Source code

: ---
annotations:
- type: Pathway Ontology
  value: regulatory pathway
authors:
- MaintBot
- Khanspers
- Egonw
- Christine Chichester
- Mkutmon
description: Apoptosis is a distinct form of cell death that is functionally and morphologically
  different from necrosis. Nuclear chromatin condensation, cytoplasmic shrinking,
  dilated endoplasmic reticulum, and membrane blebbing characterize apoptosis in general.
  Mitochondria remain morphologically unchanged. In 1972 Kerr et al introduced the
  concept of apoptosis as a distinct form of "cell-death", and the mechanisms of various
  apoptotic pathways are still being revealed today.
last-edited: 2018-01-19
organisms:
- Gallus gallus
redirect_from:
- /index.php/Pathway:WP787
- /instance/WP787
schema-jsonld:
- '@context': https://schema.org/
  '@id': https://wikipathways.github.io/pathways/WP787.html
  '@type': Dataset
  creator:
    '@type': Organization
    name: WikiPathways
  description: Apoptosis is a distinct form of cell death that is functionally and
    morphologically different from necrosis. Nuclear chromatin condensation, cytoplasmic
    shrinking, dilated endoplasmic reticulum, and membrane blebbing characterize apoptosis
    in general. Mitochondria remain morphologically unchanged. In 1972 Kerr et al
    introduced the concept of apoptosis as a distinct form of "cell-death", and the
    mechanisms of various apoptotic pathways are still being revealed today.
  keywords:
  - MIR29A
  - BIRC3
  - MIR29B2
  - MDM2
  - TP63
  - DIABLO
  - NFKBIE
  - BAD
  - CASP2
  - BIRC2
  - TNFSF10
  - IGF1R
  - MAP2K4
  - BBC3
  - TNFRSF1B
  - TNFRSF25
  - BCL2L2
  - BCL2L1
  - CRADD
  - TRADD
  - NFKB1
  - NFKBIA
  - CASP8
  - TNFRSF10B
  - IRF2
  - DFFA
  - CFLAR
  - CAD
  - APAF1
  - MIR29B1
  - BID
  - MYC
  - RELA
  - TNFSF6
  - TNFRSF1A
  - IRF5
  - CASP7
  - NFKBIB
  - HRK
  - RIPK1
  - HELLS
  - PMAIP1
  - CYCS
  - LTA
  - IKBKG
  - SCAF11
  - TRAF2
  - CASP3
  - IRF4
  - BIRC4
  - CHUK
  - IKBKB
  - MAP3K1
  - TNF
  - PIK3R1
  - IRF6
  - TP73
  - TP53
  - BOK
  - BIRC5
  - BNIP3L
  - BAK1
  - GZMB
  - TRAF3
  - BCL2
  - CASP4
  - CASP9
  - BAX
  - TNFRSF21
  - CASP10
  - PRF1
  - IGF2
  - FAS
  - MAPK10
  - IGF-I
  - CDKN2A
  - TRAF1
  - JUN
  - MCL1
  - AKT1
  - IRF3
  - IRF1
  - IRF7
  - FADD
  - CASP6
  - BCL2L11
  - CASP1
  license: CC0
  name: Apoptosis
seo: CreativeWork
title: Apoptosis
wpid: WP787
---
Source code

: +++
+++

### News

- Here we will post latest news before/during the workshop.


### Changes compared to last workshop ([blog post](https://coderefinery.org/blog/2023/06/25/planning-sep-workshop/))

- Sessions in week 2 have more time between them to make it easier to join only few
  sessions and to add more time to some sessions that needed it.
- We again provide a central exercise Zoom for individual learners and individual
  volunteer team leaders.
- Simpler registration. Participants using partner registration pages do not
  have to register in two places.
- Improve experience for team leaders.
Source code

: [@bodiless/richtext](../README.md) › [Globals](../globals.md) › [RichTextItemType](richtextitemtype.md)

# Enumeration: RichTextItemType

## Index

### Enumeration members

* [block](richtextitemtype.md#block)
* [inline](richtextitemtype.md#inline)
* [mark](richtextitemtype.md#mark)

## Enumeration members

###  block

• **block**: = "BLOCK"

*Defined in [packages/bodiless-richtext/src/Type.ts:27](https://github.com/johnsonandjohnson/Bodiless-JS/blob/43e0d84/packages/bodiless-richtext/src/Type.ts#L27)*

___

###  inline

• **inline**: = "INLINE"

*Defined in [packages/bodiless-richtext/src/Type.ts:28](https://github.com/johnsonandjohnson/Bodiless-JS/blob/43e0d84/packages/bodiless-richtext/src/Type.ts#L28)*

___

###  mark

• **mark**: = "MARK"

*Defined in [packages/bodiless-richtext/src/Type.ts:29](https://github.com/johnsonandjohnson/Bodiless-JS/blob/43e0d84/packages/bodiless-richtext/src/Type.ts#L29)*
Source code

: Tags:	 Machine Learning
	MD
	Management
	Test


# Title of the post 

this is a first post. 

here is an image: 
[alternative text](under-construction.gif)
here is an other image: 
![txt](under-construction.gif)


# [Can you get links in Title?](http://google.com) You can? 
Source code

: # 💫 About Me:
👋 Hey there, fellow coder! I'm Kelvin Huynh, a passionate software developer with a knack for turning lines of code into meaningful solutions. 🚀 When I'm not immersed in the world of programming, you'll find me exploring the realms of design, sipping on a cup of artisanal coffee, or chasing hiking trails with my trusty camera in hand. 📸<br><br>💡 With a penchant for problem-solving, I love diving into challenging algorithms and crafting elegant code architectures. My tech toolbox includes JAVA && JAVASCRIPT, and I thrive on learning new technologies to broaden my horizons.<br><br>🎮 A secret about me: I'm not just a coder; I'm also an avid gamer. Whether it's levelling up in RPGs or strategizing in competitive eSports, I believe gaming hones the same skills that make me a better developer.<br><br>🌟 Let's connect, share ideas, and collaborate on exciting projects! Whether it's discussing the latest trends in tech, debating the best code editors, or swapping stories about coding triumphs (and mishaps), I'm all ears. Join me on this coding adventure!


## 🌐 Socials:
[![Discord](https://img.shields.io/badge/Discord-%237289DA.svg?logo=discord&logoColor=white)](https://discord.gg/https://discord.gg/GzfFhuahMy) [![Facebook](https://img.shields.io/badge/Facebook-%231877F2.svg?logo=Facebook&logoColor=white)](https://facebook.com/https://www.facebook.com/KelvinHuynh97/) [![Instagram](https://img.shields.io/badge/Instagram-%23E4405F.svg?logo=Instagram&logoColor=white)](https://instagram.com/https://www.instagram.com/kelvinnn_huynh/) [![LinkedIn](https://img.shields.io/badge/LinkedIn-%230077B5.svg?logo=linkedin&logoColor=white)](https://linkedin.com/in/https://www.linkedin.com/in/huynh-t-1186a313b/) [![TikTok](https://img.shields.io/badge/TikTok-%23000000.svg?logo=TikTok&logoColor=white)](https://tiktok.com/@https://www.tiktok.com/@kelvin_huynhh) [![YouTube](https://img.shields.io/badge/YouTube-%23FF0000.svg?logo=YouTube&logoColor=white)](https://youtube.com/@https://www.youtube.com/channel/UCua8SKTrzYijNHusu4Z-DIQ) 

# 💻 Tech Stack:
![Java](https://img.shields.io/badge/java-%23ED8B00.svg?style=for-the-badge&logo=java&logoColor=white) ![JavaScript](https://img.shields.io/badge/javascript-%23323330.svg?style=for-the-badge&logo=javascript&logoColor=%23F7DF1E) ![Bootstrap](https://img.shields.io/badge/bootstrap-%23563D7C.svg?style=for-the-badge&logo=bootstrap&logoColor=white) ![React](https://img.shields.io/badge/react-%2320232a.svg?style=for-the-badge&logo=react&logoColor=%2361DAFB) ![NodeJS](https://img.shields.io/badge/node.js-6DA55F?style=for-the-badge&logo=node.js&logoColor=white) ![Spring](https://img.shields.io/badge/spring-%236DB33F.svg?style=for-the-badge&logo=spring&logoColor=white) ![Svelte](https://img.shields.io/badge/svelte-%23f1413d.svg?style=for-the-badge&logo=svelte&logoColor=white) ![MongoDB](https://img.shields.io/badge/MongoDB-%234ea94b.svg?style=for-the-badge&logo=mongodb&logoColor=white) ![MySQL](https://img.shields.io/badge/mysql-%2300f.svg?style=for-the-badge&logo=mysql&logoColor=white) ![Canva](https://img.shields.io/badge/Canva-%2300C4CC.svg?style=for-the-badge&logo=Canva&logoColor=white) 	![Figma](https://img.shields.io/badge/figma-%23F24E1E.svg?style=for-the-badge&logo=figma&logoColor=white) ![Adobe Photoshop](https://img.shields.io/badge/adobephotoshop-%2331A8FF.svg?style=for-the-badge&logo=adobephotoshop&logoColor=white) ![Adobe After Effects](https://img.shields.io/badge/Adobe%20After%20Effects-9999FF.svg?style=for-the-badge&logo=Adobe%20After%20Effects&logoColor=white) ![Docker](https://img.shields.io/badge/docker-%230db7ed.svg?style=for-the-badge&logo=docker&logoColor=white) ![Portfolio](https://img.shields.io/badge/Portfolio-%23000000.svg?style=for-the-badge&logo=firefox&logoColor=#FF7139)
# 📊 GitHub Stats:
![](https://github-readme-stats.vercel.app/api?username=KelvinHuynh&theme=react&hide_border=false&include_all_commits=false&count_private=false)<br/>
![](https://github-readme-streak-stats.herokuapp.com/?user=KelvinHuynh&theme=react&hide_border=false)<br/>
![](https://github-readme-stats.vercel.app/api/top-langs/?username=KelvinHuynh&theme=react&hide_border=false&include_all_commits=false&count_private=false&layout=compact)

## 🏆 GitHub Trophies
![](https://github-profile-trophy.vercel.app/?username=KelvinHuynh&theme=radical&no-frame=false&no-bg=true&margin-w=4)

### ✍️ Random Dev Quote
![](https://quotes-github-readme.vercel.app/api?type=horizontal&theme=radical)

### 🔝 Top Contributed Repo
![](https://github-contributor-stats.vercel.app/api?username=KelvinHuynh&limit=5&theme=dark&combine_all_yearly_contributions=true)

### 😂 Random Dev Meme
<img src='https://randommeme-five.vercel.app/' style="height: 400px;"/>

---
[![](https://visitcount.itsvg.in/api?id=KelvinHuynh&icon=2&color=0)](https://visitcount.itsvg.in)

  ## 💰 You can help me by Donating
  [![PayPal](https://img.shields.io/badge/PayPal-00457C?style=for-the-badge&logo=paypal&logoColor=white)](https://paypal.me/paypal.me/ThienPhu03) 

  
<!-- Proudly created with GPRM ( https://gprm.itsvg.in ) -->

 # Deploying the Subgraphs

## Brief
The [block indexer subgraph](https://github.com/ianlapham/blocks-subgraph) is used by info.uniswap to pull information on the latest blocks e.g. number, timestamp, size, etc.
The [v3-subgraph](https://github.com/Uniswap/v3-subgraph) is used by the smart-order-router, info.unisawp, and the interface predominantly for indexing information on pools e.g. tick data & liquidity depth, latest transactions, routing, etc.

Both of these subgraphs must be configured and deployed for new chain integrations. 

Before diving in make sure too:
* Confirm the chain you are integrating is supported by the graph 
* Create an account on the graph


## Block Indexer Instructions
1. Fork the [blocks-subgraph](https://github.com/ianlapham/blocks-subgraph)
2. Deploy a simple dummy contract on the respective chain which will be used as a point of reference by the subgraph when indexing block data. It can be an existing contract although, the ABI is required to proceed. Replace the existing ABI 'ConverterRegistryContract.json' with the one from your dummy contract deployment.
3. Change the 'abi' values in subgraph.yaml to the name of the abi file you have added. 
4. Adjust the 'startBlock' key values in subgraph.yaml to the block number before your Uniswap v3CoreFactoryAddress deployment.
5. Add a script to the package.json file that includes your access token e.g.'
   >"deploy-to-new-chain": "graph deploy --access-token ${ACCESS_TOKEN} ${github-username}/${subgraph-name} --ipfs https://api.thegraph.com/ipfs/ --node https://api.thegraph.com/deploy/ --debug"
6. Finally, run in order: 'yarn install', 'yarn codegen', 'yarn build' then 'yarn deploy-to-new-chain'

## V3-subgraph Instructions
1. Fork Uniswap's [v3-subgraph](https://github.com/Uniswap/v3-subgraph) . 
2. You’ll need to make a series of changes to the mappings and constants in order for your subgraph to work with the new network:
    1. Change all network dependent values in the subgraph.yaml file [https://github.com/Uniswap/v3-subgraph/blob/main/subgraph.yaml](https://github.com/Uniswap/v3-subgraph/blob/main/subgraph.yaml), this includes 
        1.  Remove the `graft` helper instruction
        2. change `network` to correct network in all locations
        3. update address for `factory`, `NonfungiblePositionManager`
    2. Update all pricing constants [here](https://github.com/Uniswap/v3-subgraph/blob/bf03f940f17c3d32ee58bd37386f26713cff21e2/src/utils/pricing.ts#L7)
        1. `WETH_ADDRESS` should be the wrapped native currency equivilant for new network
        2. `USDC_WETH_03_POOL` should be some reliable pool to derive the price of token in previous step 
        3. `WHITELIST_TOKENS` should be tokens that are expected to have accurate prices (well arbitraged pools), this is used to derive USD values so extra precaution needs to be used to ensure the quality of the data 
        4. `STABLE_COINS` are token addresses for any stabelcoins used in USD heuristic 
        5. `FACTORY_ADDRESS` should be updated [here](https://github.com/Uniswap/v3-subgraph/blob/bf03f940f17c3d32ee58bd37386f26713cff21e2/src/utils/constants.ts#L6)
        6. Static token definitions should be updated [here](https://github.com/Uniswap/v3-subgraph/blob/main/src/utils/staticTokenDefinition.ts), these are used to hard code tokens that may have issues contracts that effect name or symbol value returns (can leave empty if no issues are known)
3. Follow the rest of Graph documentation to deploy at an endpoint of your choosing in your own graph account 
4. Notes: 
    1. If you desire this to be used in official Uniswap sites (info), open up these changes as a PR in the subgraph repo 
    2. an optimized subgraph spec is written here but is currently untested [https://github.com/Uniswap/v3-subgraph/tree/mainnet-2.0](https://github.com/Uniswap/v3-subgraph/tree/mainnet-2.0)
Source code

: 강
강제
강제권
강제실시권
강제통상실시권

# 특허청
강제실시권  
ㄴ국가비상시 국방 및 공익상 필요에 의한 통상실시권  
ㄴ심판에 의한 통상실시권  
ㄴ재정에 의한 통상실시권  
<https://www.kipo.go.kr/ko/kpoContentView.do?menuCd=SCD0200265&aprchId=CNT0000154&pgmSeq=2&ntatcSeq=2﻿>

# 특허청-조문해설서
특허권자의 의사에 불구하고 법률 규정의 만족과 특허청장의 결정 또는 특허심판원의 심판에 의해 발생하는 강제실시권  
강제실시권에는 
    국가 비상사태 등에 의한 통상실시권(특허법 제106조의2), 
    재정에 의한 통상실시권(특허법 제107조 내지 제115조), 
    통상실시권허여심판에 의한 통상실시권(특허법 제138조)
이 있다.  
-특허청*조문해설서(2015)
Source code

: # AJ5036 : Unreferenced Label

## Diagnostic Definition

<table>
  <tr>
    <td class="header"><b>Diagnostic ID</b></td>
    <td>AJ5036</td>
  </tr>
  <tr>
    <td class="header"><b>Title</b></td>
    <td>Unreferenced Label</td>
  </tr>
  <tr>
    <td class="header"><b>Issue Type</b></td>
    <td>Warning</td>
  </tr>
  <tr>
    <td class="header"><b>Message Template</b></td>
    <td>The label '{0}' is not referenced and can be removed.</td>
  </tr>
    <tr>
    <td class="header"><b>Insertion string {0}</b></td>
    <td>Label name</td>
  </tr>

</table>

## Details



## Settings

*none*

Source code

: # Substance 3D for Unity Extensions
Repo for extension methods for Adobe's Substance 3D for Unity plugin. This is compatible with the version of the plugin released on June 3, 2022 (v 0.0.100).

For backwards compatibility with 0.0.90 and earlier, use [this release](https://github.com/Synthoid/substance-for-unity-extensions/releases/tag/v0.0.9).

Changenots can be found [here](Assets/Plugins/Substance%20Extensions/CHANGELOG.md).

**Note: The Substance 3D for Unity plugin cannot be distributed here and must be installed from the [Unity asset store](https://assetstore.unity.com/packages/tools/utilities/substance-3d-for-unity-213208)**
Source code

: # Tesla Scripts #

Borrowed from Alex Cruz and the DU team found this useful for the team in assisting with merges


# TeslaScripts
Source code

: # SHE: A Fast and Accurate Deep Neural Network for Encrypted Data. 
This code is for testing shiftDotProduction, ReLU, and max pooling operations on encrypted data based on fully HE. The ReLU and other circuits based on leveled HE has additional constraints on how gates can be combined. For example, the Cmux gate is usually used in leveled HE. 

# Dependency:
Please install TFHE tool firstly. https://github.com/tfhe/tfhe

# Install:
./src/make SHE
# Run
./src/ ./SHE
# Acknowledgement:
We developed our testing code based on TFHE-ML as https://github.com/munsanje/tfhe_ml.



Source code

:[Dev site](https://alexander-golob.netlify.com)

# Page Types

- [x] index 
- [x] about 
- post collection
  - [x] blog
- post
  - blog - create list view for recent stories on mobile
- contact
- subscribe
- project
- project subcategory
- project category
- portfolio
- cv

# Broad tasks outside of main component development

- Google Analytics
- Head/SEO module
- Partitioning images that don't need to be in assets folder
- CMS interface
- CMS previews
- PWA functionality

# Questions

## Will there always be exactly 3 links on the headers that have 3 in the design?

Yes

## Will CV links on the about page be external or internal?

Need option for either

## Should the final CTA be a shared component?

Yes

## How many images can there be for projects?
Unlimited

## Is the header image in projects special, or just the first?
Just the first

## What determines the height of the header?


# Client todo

* YOUR INSTRUCTIONS
If a line of the data above contains "endoplasmic", copy it out.

* OUTPUT FOR THIS TASK
  dilated endoplasmic reticulum, and membrane blebbing characterize apoptosis in general.
    shrinking, dilated endoplasmic reticulum, and membrane blebbing characterize apoptosis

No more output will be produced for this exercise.